E-toll judgment starts
Johannesburg - Judge Bill Prinsloo started delivering judgment on an urgent application to halt the Gauteng e-toll project in the North Gauteng High Court in Pretoria on Saturday.
He started by summarising what had been said in court the past few days.
An application was made this week by the Opposition to Urban Tolling Alliance (Outa) for an urgent interdict to stop the launch of the system, so that a full court review could be carried out to decide if it should be scrapped or not.
Outa lawyer Alistair Franklin this week argued that the system was unreasonable as it had disproportionate costs attached to it.
"Collecting costs are exceeding the cost of improvement [of the roads]," he told the court.
The scheme had been postponed five times since April last year.
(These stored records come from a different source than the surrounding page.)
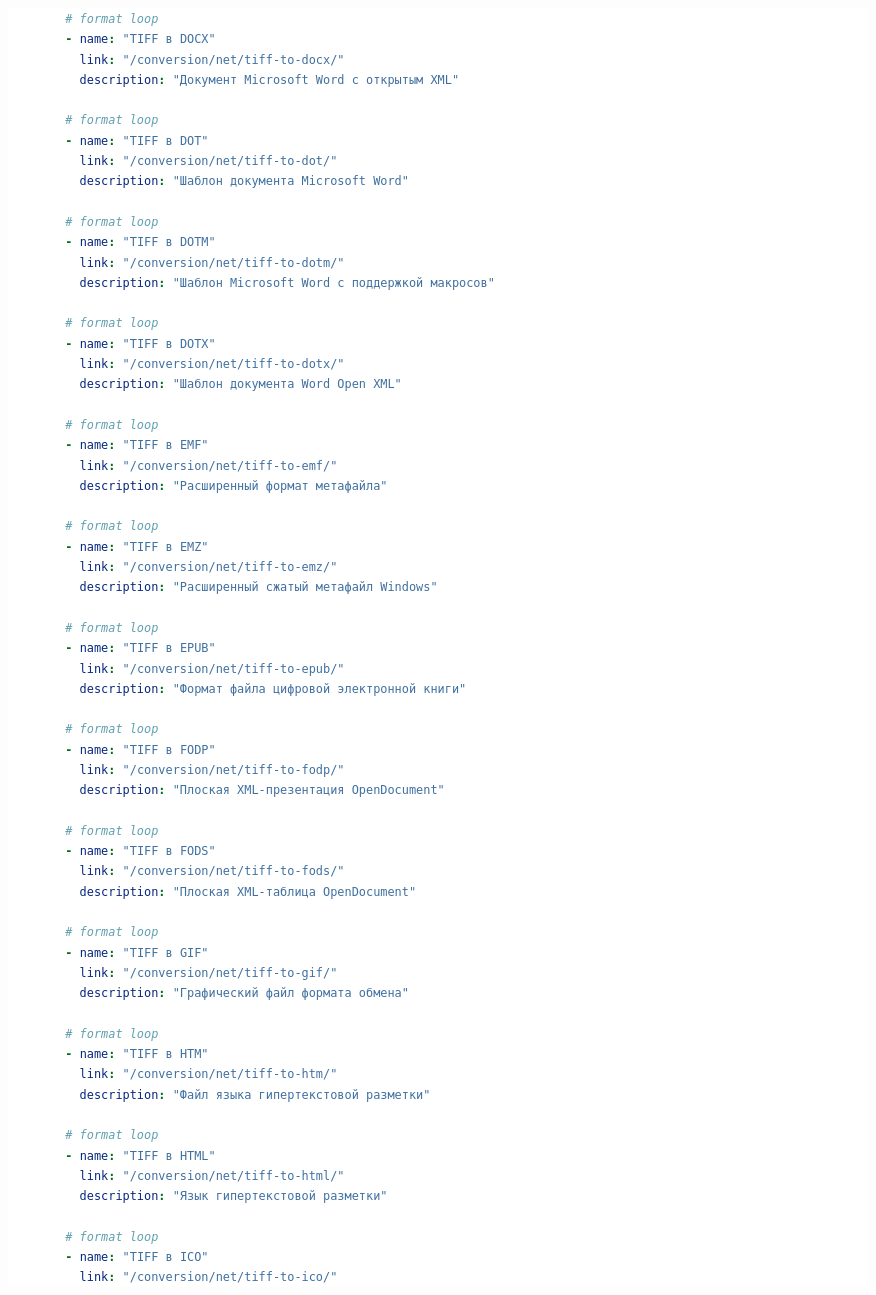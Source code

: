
 ```yaml
        # format loop
        - name: "TIFF в DOCX"
          link: "/conversion/net/tiff-to-docx/"
          description: "Документ Microsoft Word с открытым XML"

        # format loop
        - name: "TIFF в DOT"
          link: "/conversion/net/tiff-to-dot/"
          description: "Шаблон документа Microsoft Word"

        # format loop
        - name: "TIFF в DOTM"
          link: "/conversion/net/tiff-to-dotm/"
          description: "Шаблон Microsoft Word с поддержкой макросов"

        # format loop
        - name: "TIFF в DOTX"
          link: "/conversion/net/tiff-to-dotx/"
          description: "Шаблон документа Word Open XML"

        # format loop
        - name: "TIFF в EMF"
          link: "/conversion/net/tiff-to-emf/"
          description: "Расширенный формат метафайла"

        # format loop
        - name: "TIFF в EMZ"
          link: "/conversion/net/tiff-to-emz/"
          description: "Расширенный сжатый метафайл Windows"

        # format loop
        - name: "TIFF в EPUB"
          link: "/conversion/net/tiff-to-epub/"
          description: "Формат файла цифровой электронной книги"

        # format loop
        - name: "TIFF в FODP"
          link: "/conversion/net/tiff-to-fodp/"
          description: "Плоская XML-презентация OpenDocument"

        # format loop
        - name: "TIFF в FODS"
          link: "/conversion/net/tiff-to-fods/"
          description: "Плоская XML-таблица OpenDocument"

        # format loop
        - name: "TIFF в GIF"
          link: "/conversion/net/tiff-to-gif/"
          description: "Графический файл формата обмена"

        # format loop
        - name: "TIFF в HTM"
          link: "/conversion/net/tiff-to-htm/"
          description: "Файл языка гипертекстовой разметки"

        # format loop
        - name: "TIFF в HTML"
          link: "/conversion/net/tiff-to-html/"
          description: "Язык гипертекстовой разметки"

        # format loop
        - name: "TIFF в ICO"
          link: "/conversion/net/tiff-to-ico/"
```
On Thursday, it was announced by the transport department that the e-toll system would be postponed until May 30.
This was to finalise regulations and administrative issues from the public and interested stakeholders
E-tolling was initially due to be implemented on Monday on 185km of highway in the province.
With effect from May 30, motorcycles with e-tags will pay 20c/km and those without, 38cs. Light motor vehicles will pay 30c and 58c respectively, and non-articulated trucks 75c and R1.45.
Articulated trucks with e-tags will pay R1.51/km, and those without R2.90. The cost for motorcycles and light vehicles will be capped at R550 a month.
SA National Roads Agency Limited said motorists who did not register for e-tags will pay a three times higher punitive rate for using the new toll roads.
The agency cited costs associated with recovering payment, including invoicing and debt collection, as reasons for the R1.75c punitive tariff per kilometre, compared to the standard tariff of 30c per kilometre for registered users.